Travel

State Plates: Oklahoma

By Leo Rodriguez


Published on April 14, 2008

Okay! Rodgers and Hammerstein sang the praises of Oklahoma's waving wheat, but there's more than grain in the larder of the Sooner State (a nickname earned by anxious homesteaders during the 19th-century land rush). While Oklahoma's "green country", in the northeast, is dotted with peach orchards and pecan groves, the west is home to vast cattle grounds, which provision a carnivore's delight at big-city steak palaces and the mom-and-pop roadhouses along Route 66. Defined by oil booms, dust bowl desperation, immigration, and strong American Indian traditions (a greater number of tribes live here than in any other state), Oklahoma's cuisine is hearty and enduring.

Stick to Your Ribs Though historians believe that chicken fried steak was invented in Texas by Austrian immigrants who used local beef to make a version of their beloved wiener schnitzel, Oklahomans have made this decadent dish their own. Also called country-fried steak, chicken fry, or just CFS, it's composed of inexpensive cuts (usually from beef top round or chuck) pounded to tenderness, battered, fried, and served with pepper-flecked cream gravy. Some of the best chicken fried steak in the state is served at the 36-year-old Ann's Chicken Fry, in Oklahoma City.

Local Hero After working as a private chef for wealthy families and catering for musicians, including Cab Calloway, when they were passing through Tulsa, Cleora Butler (1901-1985), a self-trained cook who was raised on a farm in the eastern part of the state, opened Cleora's Bakery and Catering in Tulsa in 1961. She fricasseed quail for oil kings, brewed her own beer to share with neighbors, and united black and white Tulsans at the table during racially turbulent times. Her cookbook, Cleora's Kitchens (Council Oak Books, 1985), doubles as a vividly written memoir spanning the first eight decades of Oklahoma's statehood.
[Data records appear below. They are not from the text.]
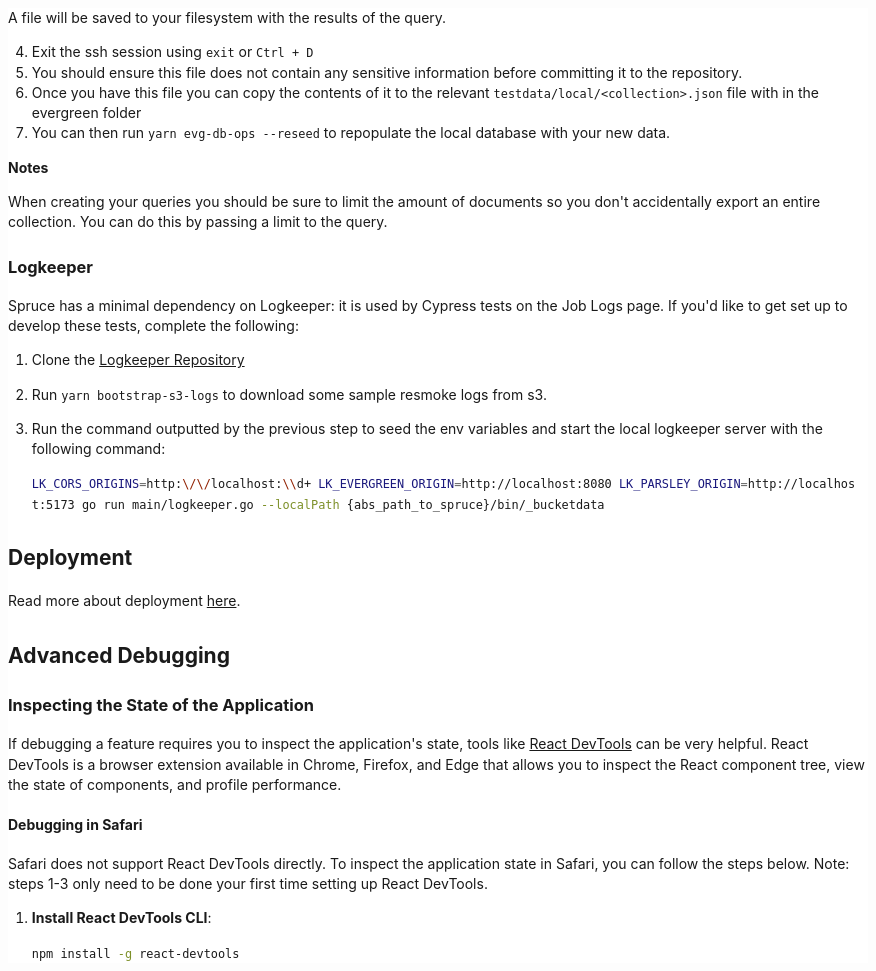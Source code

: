    A file will be saved to your filesystem with the results of the query.

4. Exit the ssh session using `exit` or `Ctrl + D`
5. You should ensure this file does not contain any sensitive information before
   committing it to the repository.
6. Once you have this file you can copy the contents of it to the relevant
   `testdata/local/<collection>.json` file with in the evergreen folder
7. You can then run `yarn evg-db-ops --reseed` to repopulate the local database
   with your new data.

**Notes**

When creating your queries you should be sure to limit the amount of documents
so you don't accidentally export an entire collection. You can do this by
passing a limit to the query.

### Logkeeper

Spruce has a minimal dependency on Logkeeper: it is used by Cypress tests on the
Job Logs page. If you'd like to get set up to develop these tests, complete the
following:

1. Clone the [Logkeeper Repository](https://github.com/evergreen-ci/logkeeper)
2. Run `yarn bootstrap-s3-logs` to download some sample resmoke logs from s3.
3. Run the command outputted by the previous step to seed the env variables and
   start the local logkeeper server with the following command:

   ```bash
   LK_CORS_ORIGINS=http:\/\/localhost:\\d+ LK_EVERGREEN_ORIGIN=http://localhost:8080 LK_PARSLEY_ORIGIN=http://localhost:5173 go run main/logkeeper.go --localPath {abs_path_to_spruce}/bin/_bucketdata
   ```

## Deployment

Read more about deployment
[here](../../packages/deploy-utils/README.md#deployment).

## Advanced Debugging

### Inspecting the State of the Application

If debugging a feature requires you to inspect the application's state, tools
like [React DevTools](https://react.dev/learn/react-developer-tools) can be very
helpful. React DevTools is a browser extension available in Chrome, Firefox, and
Edge that allows you to inspect the React component tree, view the state of
components, and profile performance.

#### Debugging in Safari

Safari does not support React DevTools directly. To inspect the application
state in Safari, you can follow the steps below. Note: steps 1-3 only need to be
done your first time setting up React DevTools.

1. **Install React DevTools CLI**:
   ```bash
   npm install -g react-devtools
   ```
Latest Greatest Oklahoma's cities lay claim to many a creative chef. In Tulsa, James Shrader of Palace Cafe uses herbs from his parking-lot garden in dishes like miatake mushroom custard. Tuck Curren's year-old Local Table is known for updated classics like Cajun meatloaf. At the Coach House, in Oklahoma City, Kurt Fleischfresser celebrates local ingredients in dishes like Sooner State lamb with ancho-cherry sauce. His latest venture, Musashi's, is a steak house featuring Oklahoma-grown Kobe-style beef.

NINE REGIONAL TASTES

1. The seven-inch burger at the Meers Store & Restaurant, in the town of Lawton; it's made with beef from the company's own herd of Longhorns.

2. The crisp, deep-fried fruit pies (we like the blackberry and apricot versions) from Nancy Fulton's Fried Pies, off I-35 in Davis.

3. The powwow and state fair staple known as Indian tacos—fry bread (a puffy, deep-fried flat bread), folded around seasoned meat, beans, and cheese.

4. The savory cured sausage at Lovera's Family Grocery, in Krebs, a mining town settled by Italians in the 1920s.

5. The fruity chenin blanc from StableRidge Winery, in Stroud, an old Route 66 pit stop in the central part of the state.

6. The thick-sliced smoked bologna from Elmer's BBQ, in Tulsa.

7. The banh mi—sandwiches of roasted pork, pickled daikon, and cilantro—from Banh Mi Bale, in Oklahoma City, a favorite of the town's thriving Vietnamese community.

8. Oklahoma pecans; they're meatier, tastier, and brighter in color than the common, paper-shell cultivars, and they're the main reason the state's pecan pies are so sublime.

9. The grass-fed bison meat from Wichita Buffalo Company, based in Hinton; you'll find it in restaurants across the state.